Colleagues, the lack of binding mechanisms significantly undermines the capacity of this bill to achieve its stated objective, which is to ensure federal accountability for the rights of children and youth, especially those most vulnerable.
Consider, for example, that in 2016, Canada was found guilty by the Canadian Human Rights Tribunal of discriminating against children who live on reserve by wilfully and recklessly underfunding child welfare and other services and was subsequently ordered to compensate individual First Nations children and some parents or grandparents affected. The federal government has yet to do so. It also continues to underfund health and social services for First Nations children living on reserve. This bill will, regrettably, not change this.
Having the authority to investigate, make findings and recommendations is valuable, but many studies, reports and inquiries have already drawn our attention to the issues. Indigenous people have a good understanding of what needs to happen. The problem is a lack of political will to do so.
Why, then, does this bill rely on the goodwill of the federal government and other parties to uphold the rights of Indigenous children and youth when it has been proven, time and time again, to be insufficient?
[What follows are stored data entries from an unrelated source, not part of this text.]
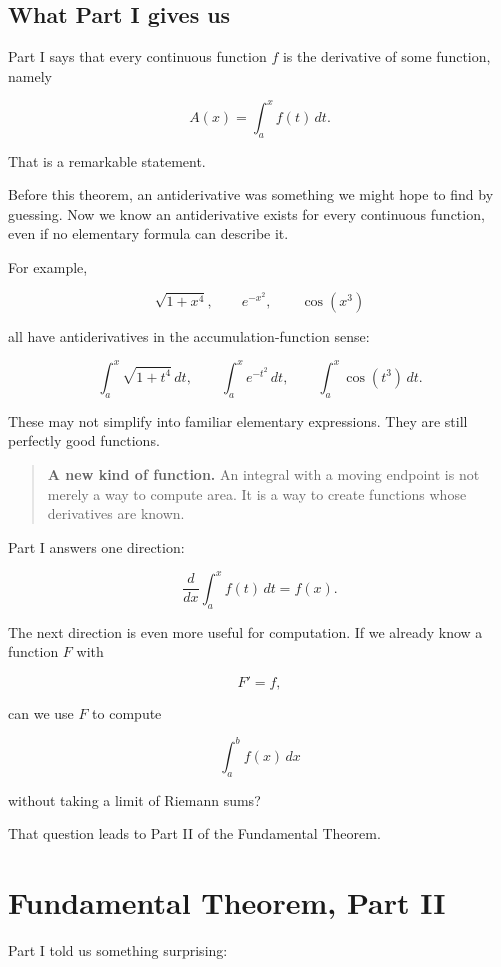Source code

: \subsection{What Part I gives us}
\label{subsec:what-ftc1-gives-us}

Part I says that every continuous function \(f\) is the derivative of some function, namely

\[
A(x)=\int_a^x f(t)\,dt.
\]

That is a remarkable statement.

Before this theorem, an antiderivative was something we might hope to find by guessing.
Now we know an antiderivative exists for every continuous function, even if no elementary
formula can describe it.

For example,

\[
\sqrt{1+x^4},
\qquad
e^{-x^2},
\qquad
\cos(x^3)
\]

all have antiderivatives in the accumulation-function sense:

\[
\int_a^x \sqrt{1+t^4}\,dt,
\qquad
\int_a^x e^{-t^2}\,dt,
\qquad
\int_a^x \cos(t^3)\,dt.
\]

These may not simplify into familiar elementary expressions.  They are still perfectly good
functions.

\begin{quote}
\textbf{A new kind of function.}
An integral with a moving endpoint is not merely a way to compute area.  It is a way to
create functions whose derivatives are known.
\end{quote}

Part I answers one direction:

\[
\frac{d}{dx}\int_a^x f(t)\,dt=f(x).
\]

The next direction is even more useful for computation.  If we already know a function
\(F\) with

\[
F'=f,
\]

can we use \(F\) to compute

\[
\int_a^b f(x)\,dx
\]

without taking a limit of Riemann sums?

That question leads to Part II of the Fundamental Theorem.
\section{Fundamental Theorem, Part II}
\label{sec:fundamental-theorem-part-ii}

Part I told us something surprising:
Colleagues, it is also noteworthy that Canada has been called out on multiple occasions for not having a centralized mechanism to compile and analyze disaggregated data related to children. The Calls to Action specifically refer to monitoring and assessing neglect investigations, issuing annual reports on the number of Indigenous children in care, the reasons for apprehension, the total spending on services by child welfare agencies and the effectiveness of various interventions. None of this is reflected in Bill S-210.
Even if the bill was amended to address this shortcoming, the rights of Indigenous communities to own, control, access and possess information about their peoples must be respected, as it is fundamentally tied to self-determination and to the preservation and development of culture.
In closing, honourable senators, I want to make clear that I am not in any way opposed to protecting and promoting the rights of children and youth. It would be absurd for anyone to insinuate as much. I just do not think that Bill S-210 is the answer, at least not for Indigenous children and youth. What I do know is that this bill makes no more than a passing reference to Indigenous groups. It is wrought with colonialistic and paternalistic attitudes, and lacks substance because of its little regard for the distinct needs, rights and views of Indigenous children and youth and their parents, communities and governments.
Indigenous people need a seat at the decision-making table from the beginning to the end as equal partners. We must be afforded the meaningful opportunity to collaborate in the development of bills that touch upon matters that affect us. Had this happened with Bill S-210, there would not be so many shortcomings. Since it did not, we will now be asked to consider numerous amendments in an attempt to salvage a flawed bill. This leads me to ask: Are we really prepared to unilaterally impose another bill on Indigenous people without the time to adequately involve them or consider how their rights are impacted? I do not feel comfortable proceeding this way. I would much rather take more time and do it in a respectful and culturally appropriate manner. Thank you. Wela’lioq.